An exact reprint of all the records is the expected answer.
STORED DATA Start Marker
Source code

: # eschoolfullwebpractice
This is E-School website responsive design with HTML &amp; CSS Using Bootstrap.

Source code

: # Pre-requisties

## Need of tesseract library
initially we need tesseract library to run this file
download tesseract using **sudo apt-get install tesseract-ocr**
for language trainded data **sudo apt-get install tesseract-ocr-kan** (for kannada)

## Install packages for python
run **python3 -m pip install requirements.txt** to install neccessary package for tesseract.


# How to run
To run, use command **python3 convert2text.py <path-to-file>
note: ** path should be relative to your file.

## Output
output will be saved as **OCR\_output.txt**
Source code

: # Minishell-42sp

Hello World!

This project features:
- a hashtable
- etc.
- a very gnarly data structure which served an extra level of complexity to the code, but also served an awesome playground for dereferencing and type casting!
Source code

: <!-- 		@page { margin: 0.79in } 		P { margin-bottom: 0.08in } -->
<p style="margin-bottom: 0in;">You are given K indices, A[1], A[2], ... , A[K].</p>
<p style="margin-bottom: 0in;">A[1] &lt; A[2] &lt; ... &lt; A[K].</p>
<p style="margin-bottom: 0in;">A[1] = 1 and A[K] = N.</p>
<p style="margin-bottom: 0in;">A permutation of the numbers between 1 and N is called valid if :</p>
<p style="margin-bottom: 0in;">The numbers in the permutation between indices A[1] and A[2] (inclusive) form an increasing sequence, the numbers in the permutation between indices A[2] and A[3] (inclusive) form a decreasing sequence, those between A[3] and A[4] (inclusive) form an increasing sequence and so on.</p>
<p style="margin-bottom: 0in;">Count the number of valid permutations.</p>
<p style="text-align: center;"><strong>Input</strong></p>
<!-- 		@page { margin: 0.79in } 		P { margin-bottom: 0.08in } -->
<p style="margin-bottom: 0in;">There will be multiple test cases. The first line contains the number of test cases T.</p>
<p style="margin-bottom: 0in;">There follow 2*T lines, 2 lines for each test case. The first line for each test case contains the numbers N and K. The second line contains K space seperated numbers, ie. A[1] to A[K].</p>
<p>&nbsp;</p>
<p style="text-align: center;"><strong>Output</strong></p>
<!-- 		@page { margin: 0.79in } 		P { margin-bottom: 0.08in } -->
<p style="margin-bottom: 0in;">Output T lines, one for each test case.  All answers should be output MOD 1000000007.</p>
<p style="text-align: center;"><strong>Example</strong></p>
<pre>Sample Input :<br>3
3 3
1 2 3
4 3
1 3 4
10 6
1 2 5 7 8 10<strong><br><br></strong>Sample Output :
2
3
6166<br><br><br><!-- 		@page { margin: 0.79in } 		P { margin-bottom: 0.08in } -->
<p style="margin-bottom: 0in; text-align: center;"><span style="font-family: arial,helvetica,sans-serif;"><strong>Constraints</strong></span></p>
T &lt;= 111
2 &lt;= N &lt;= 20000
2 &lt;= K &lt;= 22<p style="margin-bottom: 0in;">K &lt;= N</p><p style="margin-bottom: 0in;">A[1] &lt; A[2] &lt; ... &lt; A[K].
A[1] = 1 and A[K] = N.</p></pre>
STORED DATA End Marker
FINAL ANSWER:
Source code

: # eschoolfullwebpractice
This is E-School website responsive design with HTML &amp; CSS Using Bootstrap.

Source code

: # Pre-requisties

## Need of tesseract library
initially we need tesseract library to run this file
download tesseract using **sudo apt-get install tesseract-ocr**
for language trainded data **sudo apt-get install tesseract-ocr-kan** (for kannada)

## Install packages for python
run **python3 -m pip install requirements.txt** to install neccessary package for tesseract.


# How to run
To run, use command **python3 convert2text.py <path-to-file>
note: ** path should be relative to your file.

## Output
output will be saved as **OCR\_output.txt**
Source code

: # Minishell-42sp

Hello World!

This project features:
- a hashtable
- etc.
- a very gnarly data structure which served an extra level of complexity to the code, but also served an awesome playground for dereferencing and type casting!
Source code

: <!-- 		@page { margin: 0.79in } 		P { margin-bottom: 0.08in } -->
<p style="margin-bottom: 0in;">You are given K indices, A[1], A[2], ... , A[K].</p>
<p style="margin-bottom: 0in;">A[1] &lt; A[2] &lt; ... &lt; A[K].</p>
<p style="margin-bottom: 0in;">A[1] = 1 and A[K] = N.</p>
<p style="margin-bottom: 0in;">A permutation of the numbers between 1 and N is called valid if :</p>
<p style="margin-bottom: 0in;">The numbers in the permutation between indices A[1] and A[2] (inclusive) form an increasing sequence, the numbers in the permutation between indices A[2] and A[3] (inclusive) form a decreasing sequence, those between A[3] and A[4] (inclusive) form an increasing sequence and so on.</p>
<p style="margin-bottom: 0in;">Count the number of valid permutations.</p>
<p style="text-align: center;"><strong>Input</strong></p>
<!-- 		@page { margin: 0.79in } 		P { margin-bottom: 0.08in } -->
<p style="margin-bottom: 0in;">There will be multiple test cases. The first line contains the number of test cases T.</p>
<p style="margin-bottom: 0in;">There follow 2*T lines, 2 lines for each test case. The first line for each test case contains the numbers N and K. The second line contains K space seperated numbers, ie. A[1] to A[K].</p>
<p>&nbsp;</p>
<p style="text-align: center;"><strong>Output</strong></p>
<!-- 		@page { margin: 0.79in } 		P { margin-bottom: 0.08in } -->
<p style="margin-bottom: 0in;">Output T lines, one for each test case.  All answers should be output MOD 1000000007.</p>
<p style="text-align: center;"><strong>Example</strong></p>
<pre>Sample Input :<br>3
3 3
1 2 3
4 3
1 3 4
10 6
1 2 5 7 8 10<strong><br><br></strong>Sample Output :
2
3
6166<br><br><br><!-- 		@page { margin: 0.79in } 		P { margin-bottom: 0.08in } -->
<p style="margin-bottom: 0in; text-align: center;"><span style="font-family: arial,helvetica,sans-serif;"><strong>Constraints</strong></span></p>
T &lt;= 111
2 &lt;= N &lt;= 20000
2 &lt;= K &lt;= 22<p style="margin-bottom: 0in;">K &lt;= N</p><p style="margin-bottom: 0in;">A[1] &lt; A[2] &lt; ... &lt; A[K].
A[1] = 1 and A[K] = N.</p></pre>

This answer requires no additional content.